Por qué cantamos… y bailamos
Nunca vi un capítulo entero de Glee, aclaro y digo esto porque entiendo que el dato es necesario para el lector. Dicho esto, me suelen irritar un poco las puestas musicales tipo entrega del Oscar, ya que me parecen demasiado artificiales y poco vividas. Obviamente, estos son los puntos fundamentales que me alejan de Glee, ya que la serie a mi entender estaba sostenida en esas puestas en escena donde la técnica manda pero la emoción se escabulle. Uno puede decir “qué bien cantan estos pibes”, pero ese bien cantar se acerca peligrosamente a un tecnicismo sin la vibración que es dable contenga el arte. Es decir, desde la técnica Luis Miguel canta mucho mejor que Leonard Cohen, pero quién puede dudar de que el canadiense emociona y es mucho más interesante y profundo como artista que el mexicano. Es por todas estas cuestiones que ver Glee 3D no era algo que me generara demasiada expectativa y, mucho peor, como buen cínico (si no, no podría dedicarme a esto de comentar películas: sepan disculpar colegas, todos somos cínicos) la película o el recital filmado estaba destinado a ser despreciado desde el vamos. Pero una de las virtudes que debe practicar el crítico es aceptar cuando aquello de lo que dudaba, lo sorprende positivamente.
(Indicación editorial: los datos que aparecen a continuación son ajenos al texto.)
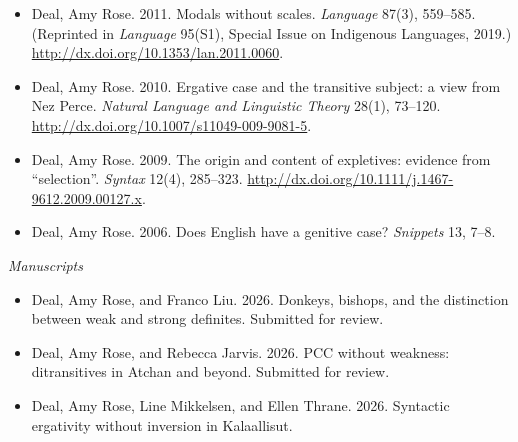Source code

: \documentclass[12pt]{article}
\begin{document}
\begin{itemize}[labelsep=.5cm,leftmargin=0cm,itemindent=0cm]
  \item Deal, Amy Rose. 2011. {Modals without scales.} \textit{Language} 87(3), 559--585. \\
(Reprinted in \emph{Language} 95(S1), Special Issue on Indigenous Languages, 2019.)
\href{http://dx.doi.org/10.1353/lan.2011.0060}{http://dx.doi.org/10.1353/lan.2011.0060}.

  \item Deal, Amy Rose. 2010.  {Ergative case and the transitive subject: a view from Nez Perce.} \textit{Natural Language and Linguistic Theory} 28(1), 73--120.  \newline \href{http://dx.doi.org/10.1007/s11049-009-9081-5}{http://dx.doi.org/10.1007/s11049-009-9081-5}. 

  \item Deal, Amy Rose. 2009.  {The origin and content of expletives: evidence from ``selection''.} \textit{Syntax} 12(4), 285--323.  \href{http://dx.doi.org/10.1111/j.1467-9612.2009.00127.x}{http://dx.doi.org/10.1111/j.1467-9612.2009.00127.x}.

\item
Deal, Amy Rose. 2006. Does English have a genitive case? \emph{Snippets} 13, 7--8.


\end{itemize}%

\bigskip


\noindent\emph{Manuscripts \vspace{0.05in}}

\begin{itemize}[labelsep=.5cm,leftmargin=0cm,itemindent=0cm]
\item Deal, Amy Rose, and Franco Liu. 2026. Donkeys, bishops, and the distinction between weak and strong definites. Submitted for review.

\item Deal, Amy Rose, and Rebecca Jarvis. 2026. PCC without weakness: ditransitives in Atchan and beyond. Submitted for review.

\item  Deal, Amy Rose, Line Mikkelsen, and Ellen Thrane. 2026. Syntactic ergativity without inversion in Kalaallisut. 

\end{itemize}
\end{document}
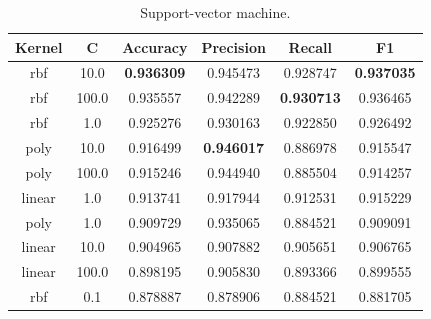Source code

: \begin{appendices}
\begin{table}[ht]
\bigskip
\begin{subtable}{\textwidth}
\begin{adjustbox}{minipage=18cm, center}
\centering
\begin{tabular*}{\textwidth}{c @{\extracolsep{\fill}} ccccc}
\toprule
 Kernel &      C &  Accuracy &  Precision &    Recall &        F1 \\
\midrule
    rbf &   10.0 & \textbf{0.936309} &   0.945473 &  0.928747 &  \textbf{0.937035} \\
    rbf &  100.0 &  0.935557 &   0.942289 &  \textbf{0.930713} &  0.936465 \\
    rbf &    1.0 &  0.925276 &   0.930163 &  0.922850 &  0.926492 \\
   poly &   10.0 &  0.916499 &   \textbf{0.946017} &  0.886978 &  0.915547 \\
   poly &  100.0 &  0.915246 &   0.944940 &  0.885504 &  0.914257 \\
 linear &    1.0 &  0.913741 &   0.917944 &  0.912531 &  0.915229 \\
   poly &    1.0 &  0.909729 &   0.935065 &  0.884521 &  0.909091 \\
 linear &   10.0 &  0.904965 &   0.907882 &  0.905651 &  0.906765 \\
 linear &  100.0 &  0.898195 &   0.905830 &  0.893366 &  0.899555 \\
    rbf &    0.1 &  0.878887 &   0.878906 &  0.884521 &  0.881705 \\
\bottomrule
\end{tabular*}
\caption{\label{tab:Support-vector machine}Support-vector machine.}
\end{adjustbox}
\end{subtable}



\end{table}
\end{appendices}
Y esto ocurre con Glee 3D, captura del concierto que los protagonistas de la serie dieron en algunos escenarios y que fue dirigido por Kevin Tancharoen, alguien que no tenía los mejores pergaminos con aquella remake infumable de Fama en su haber. Lo primero interesante del film es que no se trata de un capítulo estirado, sino de un recital filmado. Pero, más interesante aún, los intérpretes mantienen sus personajes, juegan a ser aquellos que del colegio saltan a la fama y se presentan en vivo. Entonces, sus características se mantienen en la forma en que encaran su presencia ante el público. Ese juego metatextual (son personajes de una serie que suponen, a su vez, ser parte de la realidad y no de la ficción), hace que el 3D luzca mejor porque lo que se propone es una cuestión inmersiva no en un sentido vivencial, sino en una interrelación entre los personajes y el público. Y esto es claro cuando la puesta en escena juega a colocar al espectador no en el rol del cantante que está sobre el escenario, sino ahí, en las gradas, mirando el show, disfrutando del espectáculo. Glee 3D se propone como una fiesta y hace partícipe al que mira.
En este trabajo sobre la realidad y la ficción que ejecuta el film se suma otro elemento, que a la luz de los resultados termina siendo lo más convincente e interesante de Glee 3D. Y es que esa apelación constante al público se relaciona con una mirada directa hacia el fanático y seguidor de la serie: de lo contrario, estaríamos ante un concierto bien filmado, que sólo interesaría al que le gustan las canciones. Alternando entre tema y tema, aparecen por ahí tres jóvenes que han vivido experiencias particulares en sus vidas (y muchos otros que simplemente están ahí para expresar su amor por la serie): una porrista enana, un joven gay que sufrió el escarnio de sus compañeros en el colegio y otra que padece un síndrome que la lleva a recluirse y alejarse de la gente. Todos, y cada uno de ellos, reconocen que la serie les sirvió para aceptar su lugar en la sociedad. No dicen que la serie los salvó (de hecho algunos de ellos ya se había aceptado antes de que la serie saliera al aire), sino que de alguna forma acompañó su crecimiento o que sirvió para que otros se acepten o acepten al otro. Glee se identifica por la letra “L” marcada con el pulgar y el índice sobre la frente, algo que representa al “looser”, el perdedor. Y si bien por esta parte del planeta no tenemos tan identificado en la cultura popular lo cruel de ese pasaje llamado adolescencia, Glee universaliza el sentido de distanciamiento social que sufren muchos jóvenes. Y que aquí se lo diga por fuera de la ficción y centrándose en lo real, en esa gente que puede seguir una serie, por más naif o ingenua que parezca, no deja de ser un paso adelante en la búsqueda de una mayor tolerancia. Glee 3D lo dice desde el público y de frente al público, y lo hace con la alegría y energía que transmiten, ahora sí, el baile y el canto.
Por este asunto es que Glee 3D pareciera, en realidad, una mirada distanciada de la serie por medio de la cual se termina aceptando el rol que le corresponde ante la sociedad: es como si Tancharoen tomara a la serie como algo no ficticio e intentara analizar su impacto, sin declararse como parte de ese objeto. En este trabajo de autoconciencia, el film justifica el baile, la música, el color y la energía de su propuesta como una forma de allanar el camino hacia aquellos que la pasan mal por correrse de lo que culturalmente se ha dado como establecido. Esa justificación de la comedia musical como un mundo mucho más abierto e inclusivo. Que algunos imbéciles no lo entiendan -y esto lo digo por lo que me tocó vivir durante la función del film-, y que se burlen cada vez que aparece la enana porrista en pantalla evidencia que el discurso elaborado por el hecho artístico no tiene por qué caer en el público correcto. Y también, que la gente termina interesándose por cuestiones diferentes a la idea principal que puede tener el artista. Pero en esa aparente contradicción, también hay parte de verdad: el arte permite muchas lecturas, y Glee 3D juega lúdicamente con ellas. Por esta vez, la técnica, la perfecta puesta en escena, fue superada por lo humano e imprevisto.